When Mills & Reeve ran a seminar in May of this year asking this very question, the feeling among many of the claims adjusters and underwriters in the audience was certainly pessimistic.
This, perhaps, is not surprising. Given that the recent recession had its roots in a financial collapse, financial advisors and their insurers have borne the brunt of the wave of claims arising out of investment products recommended during the boom years.
In October 2013 and again 12 months later, members of our financial claims team presented seminars and workshops to over 250 financial advisors from a wide range of different firms and networks about risk management. What was striking at the workshops in October 2014 was that advisers appear to be learning from the painful lessons of the recession and as a consequence of the Retail Distribution Review (RDR). There was a marked increase in their understanding of and engagement in risk management. This, in our view, can only lead to them becoming a better risk.
So, what are the key lessons being learnt, that are just as important for insurers when dealing with claims?
The file: One of the biggest issues last year was the transferring of files between firms. IFAs are very mobile. They frequently move firms and the nature of their business often means taking their clients with them. However, our suggestion that advisers should ask for the previous firm’s file was routinely met with suspicion.
The reasons for doing so may seem obvious but it is also something to bear in mind when insurers are dealing with a circumstance or early notification that involves advice also given by a former firm.
The claim may not materialise for several years. But advisers should be taking steps to ensure they obtain a copy of the file from the previous firm. If not, it can be very difficult to identify what advice was given and when. Having that file is often crucial to assessing liability and apportionment between firms. But without it, decisions will often be made in a vacuum.
Who knows what may happen to that file or the previous firm in the interim. This is particularly important in a world of electronic documents – more than 90 per cent of business documents are now being created and stored electronically, often with no paper copies.
What if the previous firm has a system of deleting files after a certain period of time? What if the previous firm goes into liquidation and the files are lost?

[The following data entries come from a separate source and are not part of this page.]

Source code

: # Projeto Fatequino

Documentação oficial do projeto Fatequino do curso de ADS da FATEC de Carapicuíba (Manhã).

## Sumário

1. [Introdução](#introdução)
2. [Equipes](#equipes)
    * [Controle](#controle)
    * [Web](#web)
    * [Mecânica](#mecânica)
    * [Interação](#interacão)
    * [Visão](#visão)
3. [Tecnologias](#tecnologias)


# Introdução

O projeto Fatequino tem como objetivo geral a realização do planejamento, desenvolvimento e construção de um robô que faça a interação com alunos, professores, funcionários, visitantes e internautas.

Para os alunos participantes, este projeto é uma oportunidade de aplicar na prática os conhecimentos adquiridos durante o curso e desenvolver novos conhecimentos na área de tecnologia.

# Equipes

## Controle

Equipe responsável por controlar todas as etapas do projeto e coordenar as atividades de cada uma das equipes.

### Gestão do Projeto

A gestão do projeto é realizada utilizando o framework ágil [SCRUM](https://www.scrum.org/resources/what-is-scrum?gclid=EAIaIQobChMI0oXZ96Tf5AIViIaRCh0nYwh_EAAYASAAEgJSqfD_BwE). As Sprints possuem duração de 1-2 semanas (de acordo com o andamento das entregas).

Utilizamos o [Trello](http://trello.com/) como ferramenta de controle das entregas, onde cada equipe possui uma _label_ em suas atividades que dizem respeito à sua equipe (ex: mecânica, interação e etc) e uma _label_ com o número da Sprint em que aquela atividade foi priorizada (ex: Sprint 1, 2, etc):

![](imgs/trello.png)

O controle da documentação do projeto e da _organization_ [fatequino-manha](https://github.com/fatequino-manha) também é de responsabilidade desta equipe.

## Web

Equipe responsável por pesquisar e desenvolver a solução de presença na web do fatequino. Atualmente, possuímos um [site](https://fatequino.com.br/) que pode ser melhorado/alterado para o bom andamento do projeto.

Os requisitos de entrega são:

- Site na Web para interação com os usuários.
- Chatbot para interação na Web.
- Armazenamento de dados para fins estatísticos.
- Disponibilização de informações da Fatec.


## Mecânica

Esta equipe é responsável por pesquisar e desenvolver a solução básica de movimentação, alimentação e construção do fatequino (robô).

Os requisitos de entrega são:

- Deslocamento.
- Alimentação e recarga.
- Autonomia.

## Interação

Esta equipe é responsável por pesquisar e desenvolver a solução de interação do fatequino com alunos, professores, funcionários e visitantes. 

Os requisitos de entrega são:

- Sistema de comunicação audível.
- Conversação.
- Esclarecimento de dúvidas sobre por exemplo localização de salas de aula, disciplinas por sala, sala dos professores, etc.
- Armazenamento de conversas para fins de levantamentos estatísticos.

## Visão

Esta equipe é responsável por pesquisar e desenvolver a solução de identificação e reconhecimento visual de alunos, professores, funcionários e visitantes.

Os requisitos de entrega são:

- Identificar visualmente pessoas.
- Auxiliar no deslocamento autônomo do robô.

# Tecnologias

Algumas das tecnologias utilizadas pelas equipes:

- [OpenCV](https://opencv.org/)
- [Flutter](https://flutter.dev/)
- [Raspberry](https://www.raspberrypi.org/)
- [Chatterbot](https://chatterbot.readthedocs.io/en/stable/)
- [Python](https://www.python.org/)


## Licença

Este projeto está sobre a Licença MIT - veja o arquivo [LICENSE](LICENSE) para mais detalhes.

Advisers were more receptive in 2014 to the idea of bringing their file with them when moving firms and when the client follows them. However, it is still important for insurers to make sure that the insured is preserving its electronic files. Failure to do so could lead to inferences being drawn if the file is deleted or destroyed after the claim is notified, or paying for the file to be retrieved if possible, which will not be cheap.
The IFA: Another lively discussion point, and something that will be of particular interest to underwriters, is what risk management steps are being taken when a new IFA joins the insured firm.
Last year, the picture appeared to be that other than the large networks, firms carried out scant due diligence. The picture was markedly different this year with many advisers insisting that they are routinely carrying out file reviews and audits, particularly where the new adviser is bringing clients across with them.
We suggest this is a core question in any proposal form.
Suitability letters and attendance notes: Another issue is the level of information that goes into the suitability letter.
Last year we found that there was a disparate range of information being included, particularly about the client’s capacity for loss. Some advisers were including very little information, while at the other end of the spectrum actual figures of loss were being included. In contrast, this year it appeared to us that basic risk management steps are now the norm not the exception. So, it seems that advisers are beginning to understand that a richly detailed suitability letter and attendance notes of discussions are as important as the advice they give. Last year, we noticed how attendees would ask us what exactly they should record from a telephone conversation in the file. Twelve months on, on the whole, this is no longer alien to them.
In summary, what did we learn from our snapshot of the market this year? Well, this was a relatively small cross-section of the market, but on the whole attitudes towards risk management were much more positive. If this is reflected in the wider market, then the answer to the question posed in the title should be a more confident “YES”.